Wednesday, November 18, 2015

Panggilan Nama Unik di Ranah Minang

Zaid berfose. Hehehe...
Awalnya Saya heran kenapa adiknya istri memanggil dengan panggilan Nia ke kakak perempuan yang jadi istri Saya ini. Nia?  Dari mana asal usul panggilan Nia ini? Nama istri Saya Khairia, panggilan kecilnya Iya atau Ria.  Kok bisa jadi Nia?  Apakah ini nama selebnya ketika dulu?  Mungkin saja.  Namun setelah agak lama, barulah Saya tahu bahwa panggilan Nia ini adalah singkatan dari Uni Ria, jadi Nia. Hoooo…. #AkibatLoadingLambat.  Uni berarti kakak perempuan dalam bahasa Minang, dan Iya atau Ria adalah nama panggilan kecilnya.

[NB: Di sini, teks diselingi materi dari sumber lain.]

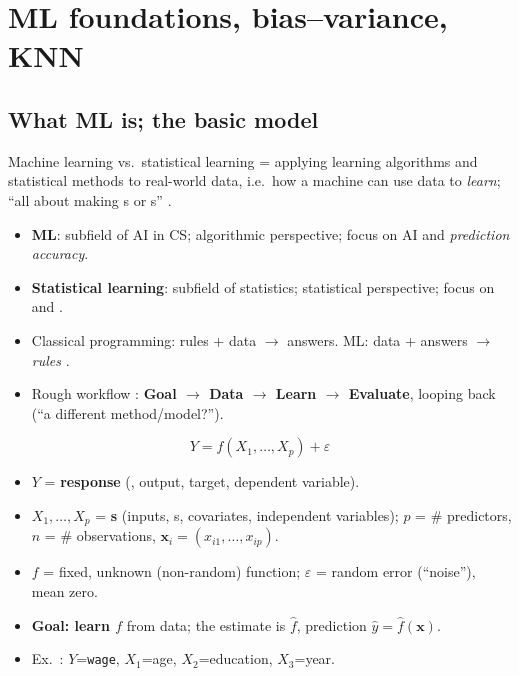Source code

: \section{ML foundations, bias--variance, KNN}

\subsection{What ML is; the basic model}

\begin{topic}{Machine learning vs.\ statistical learning }
 = applying learning algorithms and statistical methods to real-world data, i.e.\ how a machine can use data to \emph{learn}; ``all about making s or s'' .
\begin{itemize}
\item \textbf{ML}: subfield of AI in CS; algorithmic perspective; focus on AI and \emph{prediction accuracy}.
\item \textbf{Statistical learning}: subfield of statistics; statistical perspective; focus on  and  .
\item Classical programming: rules + data $\to$ answers. ML: data + answers $\to$ \emph{rules} .
\item Rough workflow : \textbf{Goal $\to$ Data $\to$ Learn $\to$ Evaluate}, looping back (``a different method/model?'').
\end{itemize}
\end{topic}

\begin{keybox}
\[ Y = f(X_1,\dots,X_p) + \varepsilon \]
\begin{itemize}
\item $Y$ = \textbf{response} (, output, target, dependent variable).
\item $X_1,\dots,X_p$ = \textbf{s} (inputs, s, covariates, independent variables); $p$ = \# predictors, $n$ = \# observations, $\mathbf x_i=(x_{i1},\dots,x_{ip})$.
\item $f$ = fixed, unknown (non-random) function; $\varepsilon$ = random error (``noise''), mean zero.
\item \textbf{Goal: learn $f$} from data; the estimate is $\hat f$, prediction $\hat y=\hat f(\mathbf x)$.
\item Ex.\ : $Y$=\texttt{wage}, $X_1$=age, $X_2$=education, $X_3$=year.
\end{itemize}
\end{keybox}

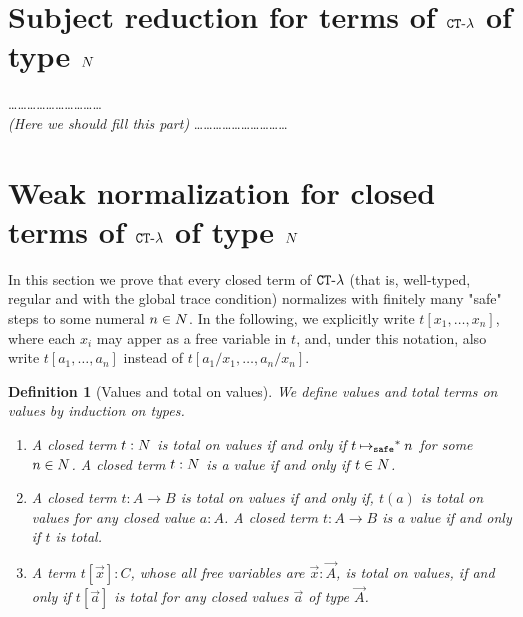 \documentclass{article}
\newtheorem{definition}[theorem]{Definition}
\begin{document}
\section{Subject reduction for terms of ${ {\tt CT} \mbox{-} \lambda}$ of type ${N}$}
\ldots\ldots\ldots\ldots\ldots\ldots\ldots\ldots\ldots\ldots
\\
\emph{(Here we should fill this part)}
\ldots\ldots\ldots\ldots\ldots\ldots\ldots\ldots\ldots\ldots
{}


\section{Weak normalization for closed terms of ${ {\tt CT} \mbox{-} \lambda}$ of type ${N}$}
\label{section-weak-normalization}
In this section we prove that every closed term of ${ {\tt CT} \mbox{-} \lambda}$
 (that is, well-typed, regular and with the global trace condition) normalizes with finitely many "safe" steps
to some numeral $n \in {N}$.
In the following, we explicitly write $t[x_1,\ldots,x_n]$,
where each $x_i$ may apper as a free variable in $t$, 
and, under this notation, also write $t[a_1,\ldots,a_n]$ instead of $t[a_1/x_1,\ldots,a_n/x_n]$. 


\begin{definition}[Values and total on values]
  We define values and total terms on values by induction on types. 
  \begin{enumerate}
  \item
    A closed term $t:{N}$ is total on values
    if and only if $t \mathbin{{\mapsto}_{\tiny \tt safe}}^* n$ for some $n\in {N}$.
    A closed term $t:{N}$ is a value if and only if $t \in {N}$.
  \item
    A closed term $t:A\rightarrow B$ is total on values
    if and only if, $t(a)$ is total on values for any closed value $a:A$.
    A closed term $t:A\rightarrow B$ is a value if and only if $t$ is total.
  \item
    A term $t[\vec{x}]:C$, whose all free variables are $\vec{x}:\vec{A}$, is
    total on values, if and only if
    $t[\vec{a}]$ is total for any closed values $\vec{a}$ of type $\vec{A}$.
  \end{enumerate}
\end{definition}
\end{document}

Ada teman juga yang orang Bukittinggi namanya Fajri Helmi. Di kegiatan kampus dulu kala, Kami berdua sama-sama menyandang status jomblo terakhir.  Hahaha…  Panggilannya Aji dan dipanggil Daji oleh para juniornya dan orang yang lebih muda usianya (yang tentunya orang Minang juga).  Daji, seperti yang sudah bisa Kita tebak, adalah singkatan dari Uda Aji. Uda berarti Kakak laki-laki dalam bahasa Minang, dan tentu Aji nama panggilan kecilnya.

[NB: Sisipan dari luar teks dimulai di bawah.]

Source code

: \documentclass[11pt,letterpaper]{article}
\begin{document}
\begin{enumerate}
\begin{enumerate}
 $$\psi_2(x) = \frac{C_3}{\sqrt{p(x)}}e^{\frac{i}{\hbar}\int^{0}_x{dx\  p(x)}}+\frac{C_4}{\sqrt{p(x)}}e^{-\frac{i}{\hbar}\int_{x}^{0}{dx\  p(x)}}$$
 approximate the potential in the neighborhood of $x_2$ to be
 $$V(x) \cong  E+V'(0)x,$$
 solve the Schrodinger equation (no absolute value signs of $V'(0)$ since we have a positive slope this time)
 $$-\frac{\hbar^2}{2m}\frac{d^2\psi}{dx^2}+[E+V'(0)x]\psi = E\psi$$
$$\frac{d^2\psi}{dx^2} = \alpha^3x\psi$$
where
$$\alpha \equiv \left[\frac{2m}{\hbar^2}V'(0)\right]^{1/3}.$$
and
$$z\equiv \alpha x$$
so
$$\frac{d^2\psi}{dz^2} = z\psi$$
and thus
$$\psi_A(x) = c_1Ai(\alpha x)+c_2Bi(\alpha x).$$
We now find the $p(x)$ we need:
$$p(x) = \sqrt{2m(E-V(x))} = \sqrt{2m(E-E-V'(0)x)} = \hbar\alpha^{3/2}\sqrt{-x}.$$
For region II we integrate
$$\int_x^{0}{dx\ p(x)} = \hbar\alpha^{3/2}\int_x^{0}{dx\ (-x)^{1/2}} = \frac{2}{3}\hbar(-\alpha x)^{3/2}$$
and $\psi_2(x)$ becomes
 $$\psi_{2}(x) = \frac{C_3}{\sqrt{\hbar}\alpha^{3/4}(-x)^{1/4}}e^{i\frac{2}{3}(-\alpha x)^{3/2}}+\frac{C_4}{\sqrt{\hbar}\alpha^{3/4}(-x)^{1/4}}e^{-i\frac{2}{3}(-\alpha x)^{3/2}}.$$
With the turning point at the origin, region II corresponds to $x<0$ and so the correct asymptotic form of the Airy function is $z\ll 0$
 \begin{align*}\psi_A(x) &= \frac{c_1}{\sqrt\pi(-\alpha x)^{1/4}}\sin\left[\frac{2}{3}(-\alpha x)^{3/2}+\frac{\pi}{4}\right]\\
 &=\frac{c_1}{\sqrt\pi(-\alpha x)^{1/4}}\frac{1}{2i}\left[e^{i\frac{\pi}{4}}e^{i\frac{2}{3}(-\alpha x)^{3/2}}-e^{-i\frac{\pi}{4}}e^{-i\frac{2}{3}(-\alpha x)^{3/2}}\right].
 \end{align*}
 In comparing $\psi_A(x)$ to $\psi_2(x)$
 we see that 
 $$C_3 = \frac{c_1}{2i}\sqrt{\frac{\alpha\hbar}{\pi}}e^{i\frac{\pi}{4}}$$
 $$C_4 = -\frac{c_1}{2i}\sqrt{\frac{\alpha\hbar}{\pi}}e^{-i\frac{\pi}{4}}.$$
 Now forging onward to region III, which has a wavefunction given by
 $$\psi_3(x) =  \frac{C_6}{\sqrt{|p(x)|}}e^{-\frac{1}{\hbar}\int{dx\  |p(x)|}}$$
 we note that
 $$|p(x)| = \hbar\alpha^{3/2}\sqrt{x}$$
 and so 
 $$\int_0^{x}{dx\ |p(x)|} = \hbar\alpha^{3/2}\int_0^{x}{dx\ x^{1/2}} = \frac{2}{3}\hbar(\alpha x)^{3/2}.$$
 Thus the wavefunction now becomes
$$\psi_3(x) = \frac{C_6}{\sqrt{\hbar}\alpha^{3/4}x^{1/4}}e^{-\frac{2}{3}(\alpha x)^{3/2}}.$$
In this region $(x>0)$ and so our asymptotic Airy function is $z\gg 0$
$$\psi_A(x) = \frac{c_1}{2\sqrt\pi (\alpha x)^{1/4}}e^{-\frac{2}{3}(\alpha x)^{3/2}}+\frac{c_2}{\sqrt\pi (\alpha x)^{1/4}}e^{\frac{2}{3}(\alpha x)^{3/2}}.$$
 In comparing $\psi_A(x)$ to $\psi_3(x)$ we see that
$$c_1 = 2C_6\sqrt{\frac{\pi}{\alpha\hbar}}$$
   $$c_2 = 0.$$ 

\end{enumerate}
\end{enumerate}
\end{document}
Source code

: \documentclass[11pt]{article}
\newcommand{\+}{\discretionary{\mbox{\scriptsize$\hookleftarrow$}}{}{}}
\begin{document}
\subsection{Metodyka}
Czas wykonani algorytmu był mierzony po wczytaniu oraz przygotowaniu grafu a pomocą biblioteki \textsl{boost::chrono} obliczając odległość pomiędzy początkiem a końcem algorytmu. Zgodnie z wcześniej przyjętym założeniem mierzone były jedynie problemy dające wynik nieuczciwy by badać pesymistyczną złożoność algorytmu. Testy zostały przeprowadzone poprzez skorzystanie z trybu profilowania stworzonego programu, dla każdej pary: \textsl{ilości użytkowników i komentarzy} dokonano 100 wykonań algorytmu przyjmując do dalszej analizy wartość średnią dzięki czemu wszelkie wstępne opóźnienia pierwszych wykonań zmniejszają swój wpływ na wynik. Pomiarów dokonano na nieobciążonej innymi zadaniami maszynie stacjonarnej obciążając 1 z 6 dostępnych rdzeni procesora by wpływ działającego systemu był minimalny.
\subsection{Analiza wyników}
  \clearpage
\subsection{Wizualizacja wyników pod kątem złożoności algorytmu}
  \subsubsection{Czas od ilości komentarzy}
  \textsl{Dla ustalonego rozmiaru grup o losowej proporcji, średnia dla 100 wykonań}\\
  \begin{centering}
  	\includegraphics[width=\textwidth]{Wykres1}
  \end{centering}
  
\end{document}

Bagi Saya, ini adalah hal unik yang Saya temui di Ranah Minang.  Di daerah asal Saya di Tatar Sunda, tidak ada pemanggilan khas seperti ini.  Kalau manggil nama, ya nama panjang-sekatanya.  Tanto, ya dipanggil A Tanto atau Kang Tanto.  Ga pernah Saya dipanggil Ato atau Atan atau lebih ga nyambung lagi kalo dipanggil Utan. Terlebih manggil Orang Utan. Weleh…

Selain penyambungan kata panggil seperti di atas, ada juga pemanggilan dengan metode yang agak berbeda.  Kata panggilnya adalah penyingkatan dari nama panjang-sekatanya.  Misalkan namanya Zulkifli.  Jika dalam suasana lebih bernuansa non-formal, maka panggilannya menjadi Pak Zul.  Ya, manggilnya Zul saja.  Bukan Pak Zulkifli.  Berbeda dengan di daerah Saya, kalau memanggil nama ya lengkap.  Pak Zulkifli, Pak Tanto, Pak Suherman, Pak Mimin, Pak Asep, Bu Rumi, Bu Yanti.  Tidak ada penyingkatan menjadi Pak Zul, Pak Tan, Pak Su atau Pak Man, Pak Min, Pak A, Bu Rum, atau Bu Yan.  Dan Saya lihat, penggunaan panggilan dengan salah satu suku kata dalam nama, hanya dilakukan untuk Urang Awak (orang Minang) saja.  Tidak untuk yang di luar.  Saya misalkan.  Walaupun Saya sudah hampir enam tahun tinggal dan bekerja di Ranah Minang, rekan kerja atau tetangga dan siapa pun Urang Awak di sini, tidak ada yang manggil Saya Pak Tan atau Pak To.  Semua manggil nama panjang-sekatanya.  Pak Tanto atau Mas Tanto, sebagian memanggil Kang Tanto.  Tidak ada pemanggilan dengan panggilan satu suku kata saja.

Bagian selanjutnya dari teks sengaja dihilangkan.